Fall into HIV diagnosis: case report
DOI:
https://doi.org/10.32385/rpmgf.v40i1.13734Keywords:
HIV/AIDS, Neuropathic pain, NeuropathyAbstract
Introduction: The prevalence of human immunodeficiency virus (HIV) infection seems to be stabilized at 0.7% but in some countries, it continues to rise. For many years it was only associated with the African continent and specific populations, but today there is an increase in the incidence in developed countries. This infection can be asymptomatic or have non-specific symptoms. Those depend on the stage of the disease, the viral load, or the host’s immune status. This case shows how the diagnosis of HIV remains a real challenge, reporting a rare form of symptomatic presentation.
Case description: A 21-year-old male, with Angolan nationality, went to primary health care consultation due to frequent falls in the last month associated with a sensation of lack of strength in the lower limbs. During physical evaluation, a discrete global reduction of strength in the four extremities was noted, most markedly in the left upper limb. The patient denied risky sexual practices or parenteral drug consumption. After carrying out complementary analytical studies, an electromyographic study, and computed tomography of the brain, cervical, and lumbar spine, the results came back positive for HIV infection as the cause of the presented symptoms.

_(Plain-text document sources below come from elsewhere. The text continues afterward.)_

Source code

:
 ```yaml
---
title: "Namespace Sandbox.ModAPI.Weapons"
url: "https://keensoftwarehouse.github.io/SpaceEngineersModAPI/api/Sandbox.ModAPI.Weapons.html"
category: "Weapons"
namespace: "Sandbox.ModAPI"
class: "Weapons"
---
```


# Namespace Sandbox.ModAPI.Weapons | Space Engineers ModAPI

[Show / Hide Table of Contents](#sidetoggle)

Comment: What at first seemed to be symptoms related to an incipient neuromuscular disease turned out to be the diagnosis of a viral infection. Due to the nonspecificity of the symptoms, it is important to maintain a high level of suspicion of HIV infection. In this case, peripheral neuropathy was the only manifestation reported. Although it has a prevalence of up to 60% among the infected, it is rare as an isolated sign. Its aetiopathology is still unclear, but it is known to be multifactorial and progressive. Nowadays the patient is stable after the initiation of antiretroviral therapy, with improvement in symptomology.